(Saved entries)
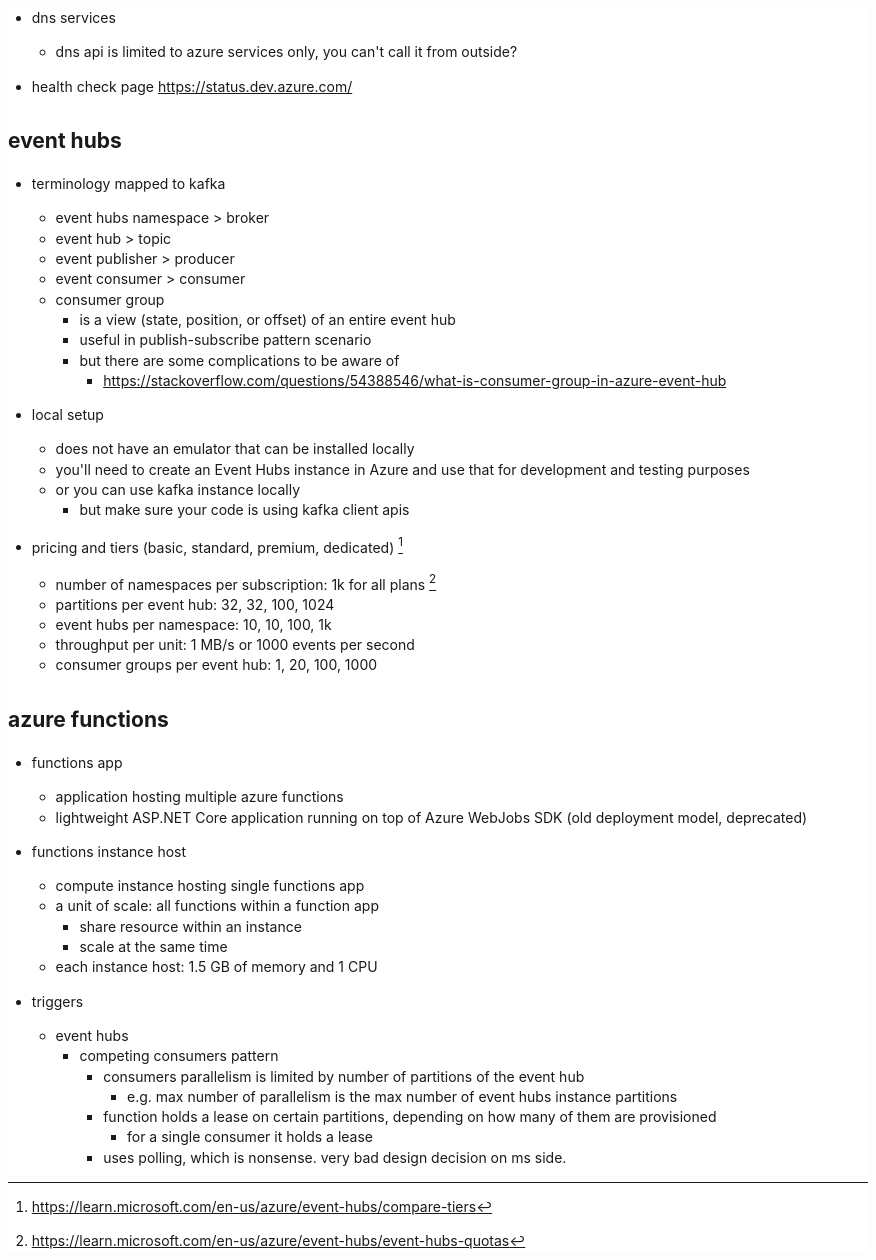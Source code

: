 - dns services
  - dns api is limited to azure services only, you can't call it from outside?

- health check page https://status.dev.azure.com/


## event hubs

- terminology mapped to kafka
  - event hubs namespace  > broker
  - event hub             > topic
  - event publisher       > producer
  - event consumer        > consumer
  - consumer group
    - is a view (state, position, or offset) of an entire event hub
    - useful in publish-subscribe pattern scenario
    - but there are some complications to be aware of
      - https://stackoverflow.com/questions/54388546/what-is-consumer-group-in-azure-event-hub

- local setup
  - does not have an emulator that can be installed locally
  - you'll need to create an Event Hubs instance in Azure and use that for development and testing purposes
  - or you can use kafka instance locally
    - but make sure your code is using kafka client apis

- pricing and tiers (basic, standard, premium, dedicated) [^1]
  - number of namespaces per subscription: 1k for all plans [^2]
  - partitions per event hub: 32, 32, 100, 1024
  - event hubs per namespace:	10, 10, 100, 1k
  - throughput per unit: 1 MB/s or 1000 events per second
  - consumer groups per event hub: 1, 20, 100, 1000


## azure functions

- functions app
  - application hosting multiple azure functions
  - lightweight ASP.NET Core application running on top of Azure WebJobs SDK (old deployment model, deprecated)

- functions instance host
  - compute instance hosting single functions app
  - a unit of scale: all functions within a function app 
      - share resource within an instance
      - scale at the same time
  - each instance host: 1.5 GB of memory and 1 CPU

- triggers
  - event hubs
    - competing consumers pattern
      - consumers parallelism is limited by number of partitions of the event hub
        - e.g. max number of parallelism is the max number of event hubs instance partitions
      - function holds a lease on certain partitions, depending on how many of them are provisioned
        - for a single consumer it holds a lease
      - uses polling, which is nonsense. very bad design decision on ms side.


[^1]: https://learn.microsoft.com/en-us/azure/event-hubs/compare-tiers
[^2]: https://learn.microsoft.com/en-us/azure/event-hubs/event-hubs-quotas
[^3]: https://learn.microsoft.com/en-us/azure/azure-portal/azure-portal-overview
[^4]: https://www.youtube.com/watch?v=B3O6bXu-NbM
[^5]: https://azure.microsoft.com/en-ca/pricing/details/application-gateway/
[^6]: https://learn.microsoft.com/en-us/azure/event-hubs/event-hubs-faq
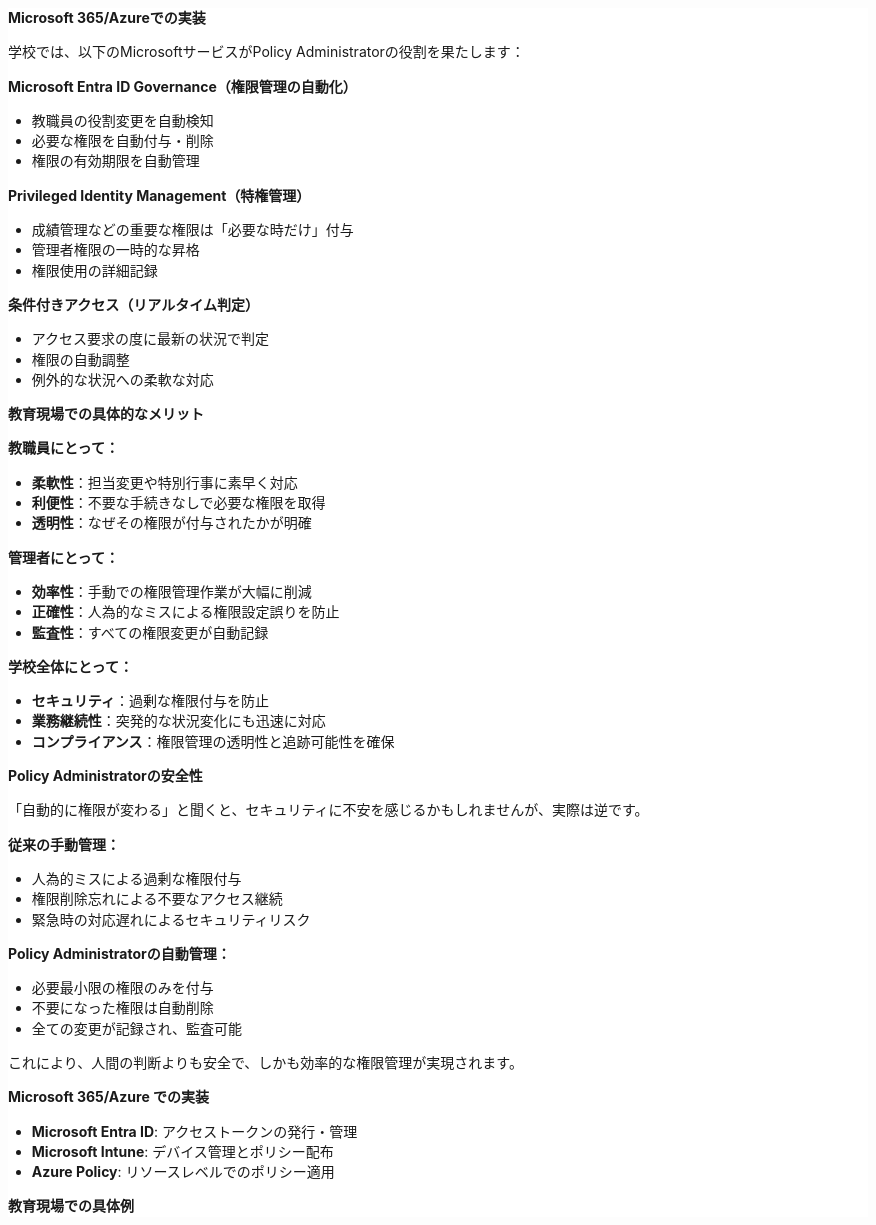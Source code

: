 **Microsoft 365/Azureでの実装**

学校では、以下のMicrosoftサービスがPolicy Administratorの役割を果たします：

**Microsoft Entra ID Governance（権限管理の自動化）**
- 教職員の役割変更を自動検知
- 必要な権限を自動付与・削除
- 権限の有効期限を自動管理

**Privileged Identity Management（特権管理）**
- 成績管理などの重要な権限は「必要な時だけ」付与
- 管理者権限の一時的な昇格
- 権限使用の詳細記録

**条件付きアクセス（リアルタイム判定）**
- アクセス要求の度に最新の状況で判定
- 権限の自動調整
- 例外的な状況への柔軟な対応

**教育現場での具体的なメリット**

**教職員にとって：**
- **柔軟性**：担当変更や特別行事に素早く対応
- **利便性**：不要な手続きなしで必要な権限を取得
- **透明性**：なぜその権限が付与されたかが明確

**管理者にとって：**
- **効率性**：手動での権限管理作業が大幅に削減
- **正確性**：人為的なミスによる権限設定誤りを防止
- **監査性**：すべての権限変更が自動記録

**学校全体にとって：**
- **セキュリティ**：過剰な権限付与を防止
- **業務継続性**：突発的な状況変化にも迅速に対応
- **コンプライアンス**：権限管理の透明性と追跡可能性を確保

**Policy Administratorの安全性**

「自動的に権限が変わる」と聞くと、セキュリティに不安を感じるかもしれませんが、実際は逆です。

**従来の手動管理：**
- 人為的ミスによる過剰な権限付与
- 権限削除忘れによる不要なアクセス継続
- 緊急時の対応遅れによるセキュリティリスク

**Policy Administratorの自動管理：**
- 必要最小限の権限のみを付与
- 不要になった権限は自動削除
- 全ての変更が記録され、監査可能

これにより、人間の判断よりも安全で、しかも効率的な権限管理が実現されます。

**Microsoft 365/Azure での実装**
- **Microsoft Entra ID**: アクセストークンの発行・管理
- **Microsoft Intune**: デバイス管理とポリシー配布
- **Azure Policy**: リソースレベルでのポリシー適用

**教育現場での具体例**
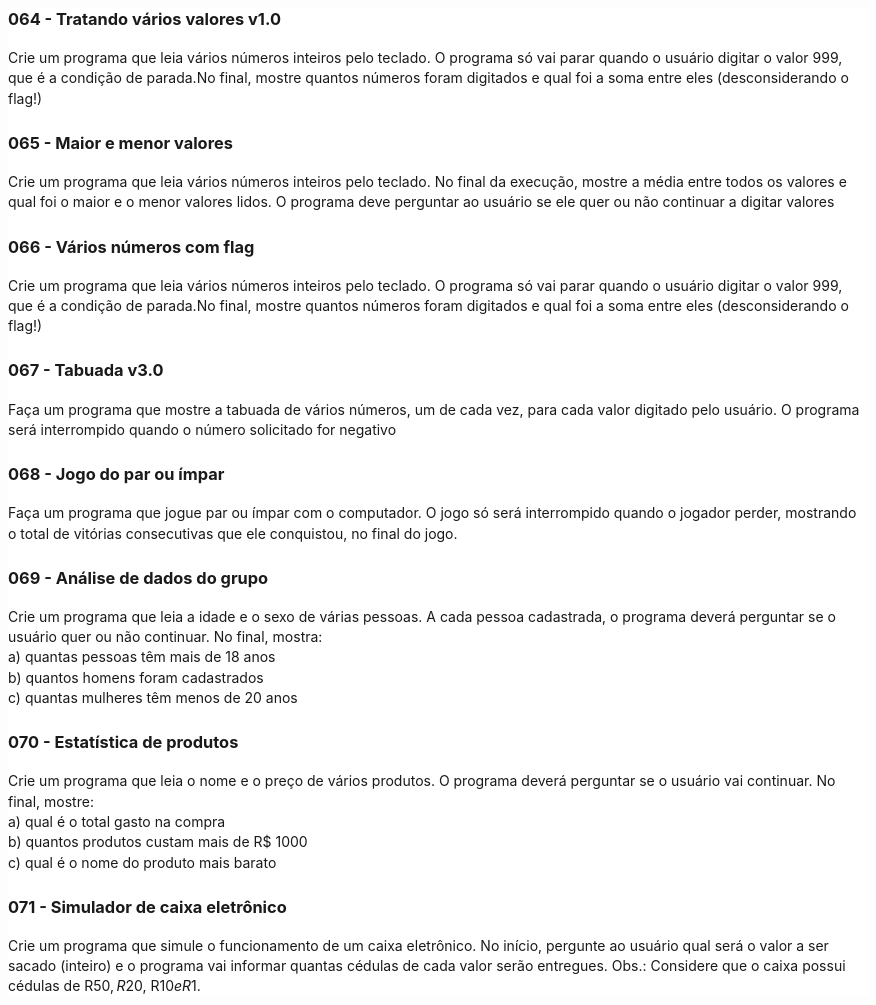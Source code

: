 ### 064 - Tratando vários valores v1.0
  Crie um programa que leia vários números inteiros pelo teclado. O programa só vai parar quando o usuário digitar o valor 999, que é a condição de parada.No final, mostre quantos números foram digitados e qual foi a soma entre eles (desconsiderando o flag!)

### 065 - Maior e menor valores
  Crie um programa que leia vários números inteiros pelo teclado. No final da execução, mostre a média entre todos os valores e qual foi o maior e o menor valores lidos. O programa deve perguntar ao usuário se ele quer ou não continuar a digitar valores

### 066 - Vários números com flag
  Crie um programa que leia vários números inteiros pelo teclado. O programa só vai parar quando o usuário digitar o valor 999, que é a condição de parada.No final, mostre quantos números foram digitados e qual foi a soma entre eles (desconsiderando o flag!)

### 067 - Tabuada v3.0
  Faça um programa que mostre a tabuada de vários números, um de cada vez, para cada valor digitado pelo usuário. O programa será interrompido quando o número solicitado for negativo

### 068 - Jogo do par ou ímpar
  Faça um programa que jogue par ou ímpar com o computador. O jogo só será interrompido quando o jogador perder, mostrando o total de vitórias consecutivas que ele conquistou, no final do jogo.

### 069 - Análise de dados do grupo
  Crie um programa que leia a idade e o sexo de várias pessoas. A cada pessoa cadastrada, o programa deverá perguntar se o usuário quer ou não continuar. No final, mostra:  
a) quantas pessoas têm mais de 18 anos  
b) quantos homens foram cadastrados  
c) quantas mulheres têm menos de 20 anos  

### 070 - Estatística de produtos
  Crie um programa que leia o nome e o preço de vários produtos. O programa deverá perguntar se o usuário vai continuar. No final, mostre:  
a) qual é o total gasto na compra  
b) quantos produtos custam mais de R$ 1000  
c) qual é o nome do produto mais barato  

### 071 - Simulador de caixa eletrônico
  Crie um programa que simule o funcionamento de um caixa eletrônico. No início, pergunte ao usuário qual será o valor a ser sacado (inteiro) e o programa vai informar quantas cédulas de cada valor serão entregues. Obs.: Considere que o caixa possui cédulas de R$50, R$20, R$10 e R$1.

#### [What you should do]
Copy range, inclusive: the line holding "### 067 - Tabuada v3.0" to the line holding "c) qual é o nome do produto mais barato". Reproduce exactly those lines of the records above and no others.

#### [Solution for this exercise]
### 067 - Tabuada v3.0
  Faça um programa que mostre a tabuada de vários números, um de cada vez, para cada valor digitado pelo usuário. O programa será interrompido quando o número solicitado for negativo

### 068 - Jogo do par ou ímpar
  Faça um programa que jogue par ou ímpar com o computador. O jogo só será interrompido quando o jogador perder, mostrando o total de vitórias consecutivas que ele conquistou, no final do jogo.

### 069 - Análise de dados do grupo
  Crie um programa que leia a idade e o sexo de várias pessoas. A cada pessoa cadastrada, o programa deverá perguntar se o usuário quer ou não continuar. No final, mostra:  
a) quantas pessoas têm mais de 18 anos  
b) quantos homens foram cadastrados  
c) quantas mulheres têm menos de 20 anos  

### 070 - Estatística de produtos
  Crie um programa que leia o nome e o preço de vários produtos. O programa deverá perguntar se o usuário vai continuar. No final, mostre:  
a) qual é o total gasto na compra  
b) quantos produtos custam mais de R$ 1000  
c) qual é o nome do produto mais barato  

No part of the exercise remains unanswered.